How to deploy ONNX models on NVIDIA Jetson Nano using DeepStream

An experiment to test the multi-stream neural network inference performance of DeepStream on Jetson Nano.

Bharath Raj
Towards Data Science

--

Jetson Nano. (Source)

Deploying complex deep learning models onto small embedded devices is challenging. Even with hardware optimized for deep learning such as the Jetson Nano and inference optimization tools such as TensorRT, bottlenecks can still present itself in the I/O pipeline. These bottlenecks can potentially compound if the model has to deal with complex I/O pipelines with multiple input and output streams. Wouldn’t it be great to have a tool that can take care of all bottlenecks in an end-to-end fashion?

Say Hello to DeepStream

Turns out there is a SDK that attempts to mitigate this problem. DeepStream is an SDK that is optimized for NVIDIA Jetson and T4 platforms to provide a seamless end-to-end service to convert raw streaming data into actionable insights. It is built on top of the GStreamer framework. Here, “raw streaming data” is typically continuous (and multiple) video streams and “actionable insights” are the final outputs of your deep learning or other analytics algorithms.

The DeepStream pipeline. (Source)

DeepStream SDK uses its custom GStreamer Plugins to provide various functionalities. Notably, it has plugins for TensorRT based inference and object tracking. The below image lists out the capabilities of their plugins. For an exhaustive technical guide about their plugins, you can refer to their Plugin Manual.

Plugins available in DeepStream. (Source)

One feature I particularly liked about DeepStream is that it optimally takes care of the entire I/O processing in a pipelined fashion. We can also stack multiple deep learning algorithms to process information asynchronously. This allows you to increase throughput without the hassle of manually creating and managing a multiprocessing system design.

The best part is, for some supported applications such as object detection, tracking, classification or semantic segmentation, DeepStream is easy to use! For such an application, as long you have a deep learning model in a compatible format, you can easily launch DeepStream by just setting a few parameters in some text files.

In this blog, we will design and run an experiment on DeepStream to test out its features and to see if it is easy to use on the Jetson Nano.

The Experiment

To test the features of DeepStream, let's deploy a pre-trained object detection algorithm on the Jetson Nano. This is an ideal experiment for a couple of reasons:

  • DeepStream is optimized for inference on NVIDIA T4 and Jetson platforms.
  • DeepStream has a plugin for inference using TensorRT that supports object detection. Moreover, it automatically converts models in the ONNX format to an optimized TensorRT engine.
  • It has plugins that support multiple streaming inputs. It also has plugins to save the output in multiple formats.

The ONNX model zoo has a bunch of pre-trained object detection models. I chose the Tiny YOLO v2 model from the zoo as it was readily compatible with DeepStream and was also light enough to run fast on the Jetson Nano.

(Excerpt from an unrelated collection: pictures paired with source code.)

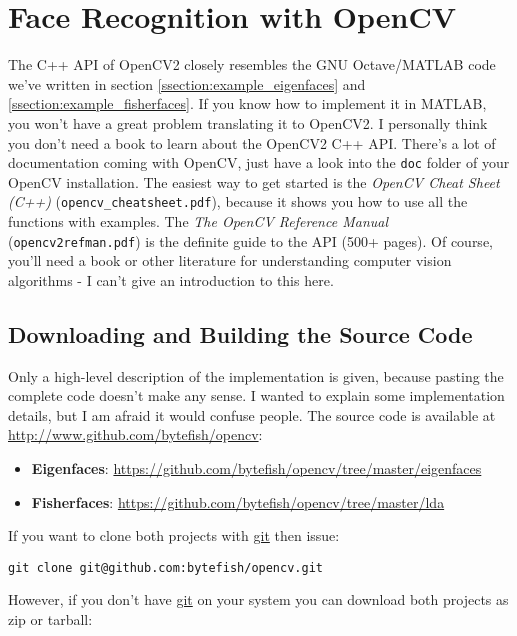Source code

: \section{Face Recognition with OpenCV}
The C++ API of OpenCV2 closely resembles the GNU Octave/MATLAB code we've written in section \ref{ssection:example_eigenfaces} and \ref{ssection:example_fisherfaces}. If you know how to implement it in MATLAB, you won't have a great problem translating it to OpenCV2. I personally think you don't need a book to learn about the OpenCV2 C++ API. There's a lot of documentation coming with OpenCV, just have a look into the \lstinline|doc| folder of your OpenCV installation. The easiest way to get started is the \textit{OpenCV Cheat Sheet (C++)} (\lstinline|opencv_cheatsheet.pdf|), because it shows you how to use all the functions with examples. The \textit{The OpenCV Reference Manual} (\lstinline|opencv2refman.pdf|) is the definite guide to the API (500+ pages). Of course, you'll need a book or other literature for understanding computer vision algorithms - I can't give an introduction to this here.

\subsection{Downloading and Building the Source Code}

Only a high-level description of the implementation is given, because pasting the complete code doesn't make any sense. I wanted to explain some implementation details, but I am afraid it would confuse people. The source code is available at \url{http://www.github.com/bytefish/opencv}:

\begin{itemize}
	\item \textbf{Eigenfaces}: \url{https://github.com/bytefish/opencv/tree/master/eigenfaces}
	\item \textbf{Fisherfaces}: \url{https://github.com/bytefish/opencv/tree/master/lda}
\end{itemize}

If you want to clone both projects with \href{http://git-scm.com/}{git} then issue:

\begin{lstlisting}
git clone git@github.com:bytefish/opencv.git
\end{lstlisting}

However, if you don't have \href{http://git-scm.com/}{git} on your system you can download both projects as zip or tarball:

Note: I did try using the SSD and YOLO v3 models from the zoo. But there were some compatibility issues. These issues are discussed in my GitHub repository, along with tips to verify and handle such cases. I ended up using Tiny YOLO v2 as it was readily compatible without any additional effort.

Now, the features we want to investigate are as follows:

  1. Multiple input streams: Run DeepStream to perform inference on multiple video streams simultaneously. Specifically, we will try using up-to 4 video streams.
  2. Multiple output sinks: Display the result on screen and stream it using RTSP. The stream will be accessed by another device connected to the network.

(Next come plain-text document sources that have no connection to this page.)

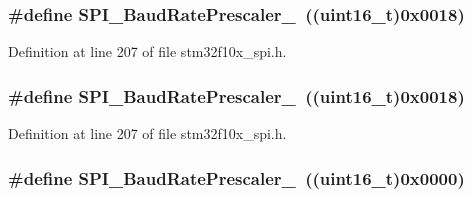 \subsubsection[{\texorpdfstring{S\+P\+I\+\_\+\+Baud\+Rate\+Prescaler\+\_\+16}{SPI_BaudRatePrescaler_16}}]{\setlength{\rightskip}{0pt plus 5cm}\#define S\+P\+I\+\_\+\+Baud\+Rate\+Prescaler\+\_~(({\bf uint16\+\_\+t})0x0018)}\hypertarget{group___s_p_i___baud_rate___prescaler_ga5ef8587bb96e3ec98e9fde770756fc7d}{}\label{group___s_p_i___baud_rate___prescaler_ga5ef8587bb96e3ec98e9fde770756fc7d}


Definition at line 207 of file stm32f10x\+\_\+spi.\+h.

\subsubsection[{\texorpdfstring{S\+P\+I\+\_\+\+Baud\+Rate\+Prescaler\+\_\+16}{SPI_BaudRatePrescaler_16}}]{\setlength{\rightskip}{0pt plus 5cm}\#define S\+P\+I\+\_\+\+Baud\+Rate\+Prescaler\+\_~(({\bf uint16\+\_\+t})0x0018)}\hypertarget{group___s_p_i___baud_rate___prescaler_ga5ef8587bb96e3ec98e9fde770756fc7d}{}\label{group___s_p_i___baud_rate___prescaler_ga5ef8587bb96e3ec98e9fde770756fc7d}


Definition at line 207 of file stm32f10x\+\_\+spi.\+h.

\subsubsection[{\texorpdfstring{S\+P\+I\+\_\+\+Baud\+Rate\+Prescaler\+\_\+2}{SPI_BaudRatePrescaler_2}}]{\setlength{\rightskip}{0pt plus 5cm}\#define S\+P\+I\+\_\+\+Baud\+Rate\+Prescaler\+\_~(({\bf uint16\+\_\+t})0x0000)}\hypertarget{group___s_p_i___baud_rate___prescaler_ga88cd6d416c87b382396dbf4c02e3bd4b}{}\label{group___s_p_i___baud_rate___prescaler_ga88cd6d416c87b382396dbf4c02e3bd4b}


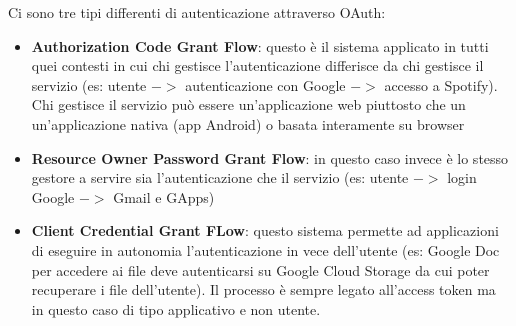 Ci sono tre tipi differenti di autenticazione attraverso OAuth:
\begin{itemize}[noitemsep]
    \item \textbf{Authorization Code Grant Flow}: questo è il sistema applicato in tutti quei contesti in cui chi gestisce l'autenticazione differisce da chi gestisce il servizio (es: utente $->$ autenticazione con Google $->$ accesso a Spotify). Chi gestisce il servizio può essere un'applicazione web piuttosto che un un'applicazione nativa (app Android) o basata interamente su browser
    \item \textbf{Resource Owner Password Grant Flow}: in questo caso invece è lo stesso gestore a servire sia l'autenticazione che il servizio (es: utente $->$ login Google $->$ Gmail e GApps)
    \item \textbf{Client Credential Grant FLow}: questo sistema permette ad applicazioni di eseguire in autonomia l'autenticazione in vece dell'utente (es: Google Doc per accedere ai file deve autenticarsi su Google Cloud Storage da cui poter recuperare i file dell'utente). Il processo è sempre legato all'access token ma in questo caso di tipo applicativo e non utente.
\end{itemize}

The performance (Frames per Second, FPS) and ease-of-use will be evaluated for the experiment. The next few sections will guide you through how to set up DeepStream on Jetson Nano to run this experiment. All code used for this experiment is available on my GitHub repository. If you are just curious about how it turned out, feel free to skip to the results section.

Getting Started

In this section, we will walk through some instructions to set things up for our experiment.

Part 1: Setting up your Jetson Nano

Follow the instructions on the Getting Started With Jetson Nano Developer Kit to set up and boot your Jetson Nano. In case you face some issues with the setup, I would highly recommend following these resources.

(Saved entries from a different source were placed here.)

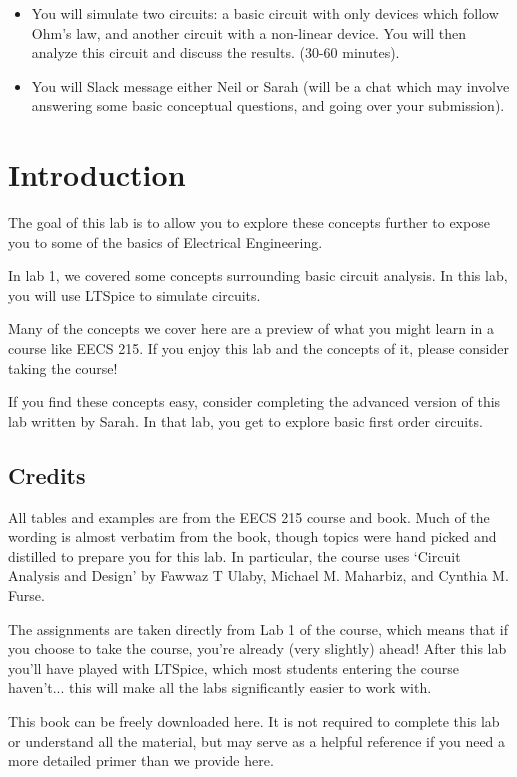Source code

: \documentclass{article}
\begin{document}
\begin{itemize}
  \item You will simulate two circuits: a basic circuit with only devices which follow Ohm's law, and another circuit with a non-linear device. You will then analyze this circuit and discuss the results. (30-60 minutes).
  \item You will Slack message either Neil or Sarah (will be a chat which may involve answering some basic conceptual questions, and going over your submission).
\end{itemize}

\section{Introduction}
The goal of this lab is to allow you to explore these concepts further to expose you to some of the basics of Electrical Engineering.

In lab 1, we covered some concepts surrounding basic circuit analysis. In this lab, you will use LTSpice to simulate circuits.

Many of the concepts we cover here are a preview of what you might learn in a course like EECS 215. If you enjoy this lab and the concepts of it, please consider taking the course!

If you find these concepts easy, consider completing the advanced version of this lab written by Sarah. In that lab, you get to explore basic first order circuits.

\subsection{Credits}
All tables and examples are from the EECS 215 course and book. Much of the wording is almost verbatim from the book, though topics were hand picked and distilled to prepare you for this lab. In particular, the course uses `Circuit Analysis and Design' by Fawwaz T Ulaby, Michael M. Maharbiz, and Cynthia M. Furse.

The assignments are taken directly from Lab 1 of the course, which means that if you choose to take the course, you're already (very slightly) ahead! After this lab you'll have played with LTSpice, which most students entering the course haven't... this will make all the labs significantly easier to work with.

This book can be freely downloaded here. It is not required to complete this lab or understand all the material, but may serve as a helpful reference if you need a more detailed primer than we provide here.
\end{document}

I would like to highlight some pointers that might save you some trouble:

  • It is recommended to use at least a 32GB MicroSD card (I used 64GB).
  • You need a wired ethernet connection. If you need to connect your Jetson Nano to WiFi, you need to use a dongle such as the Edimax EW-7811Un.
  • You need a monitor that directly accepts HDMI input. I could not use my VGA monitor using a VGA-HDMI adapter.

Part 2: Installing the DeepStream SDK

Now that you have your Jetson Nano up and running, we can install DeepStream. Nvidia has put together the DeepStream quick start guide where you can follow the instructions under the section Jetson Setup.

Before you go ahead and install DeepStream using the above link, I would like to highlight a few points from my setup experience:

  • The setup would suggest you install Jetpack using the Nvidia SDK Manager. I skipped that step as I realized using the OS image in Part-1 (above) had most of the required dependencies by default.
  • In the sub-section “To install the DeepStream SDK” of the quick start guide, I used Method-2.

After installing DeepStream and boosting the clocks (as mentioned in the guide), we can run one of their samples to verify that the installation is properly done. Move (cd) into your DeepStream installation folder and run the following command:

deepstream-app -c ./samples/configs/deepstream-app/source8_1080p_dec_infer-resnet_tracker_tiled_display_fp16_nano.txt

On execution, you should see something like this:

Output on executing DeepStream using the sample configuration file.

If you see something similar, congrats! You can play around with more samples if you would like. The guide has a section named “Reference Application Source Details” which provides a description of the samples.

Part 3: Setting up the Experiment

Now that you have installed and tested DeepSteam, we can go ahead with our experiment. I have bundled up all the files required for the experiment in my GitHub repository. You can follow the step by step instruction in the repository’s readme file about the setup instructions.

Before moving on with the experiment, if you have not used GStreamer before, it would be worth your time to go through their foundations page. This helps with better understanding of some of the jargons used in DeepStream’s documentation.

Interfacing your custom ONNX model with DeepStream

In this section, we will explore how to interface the output of our ONNX model with DeepStream. More specifically, we will walk-through the process of creating a custom processing function in C++ to extract bounding box information from the output of the ONNX model and provide it to DeepStream.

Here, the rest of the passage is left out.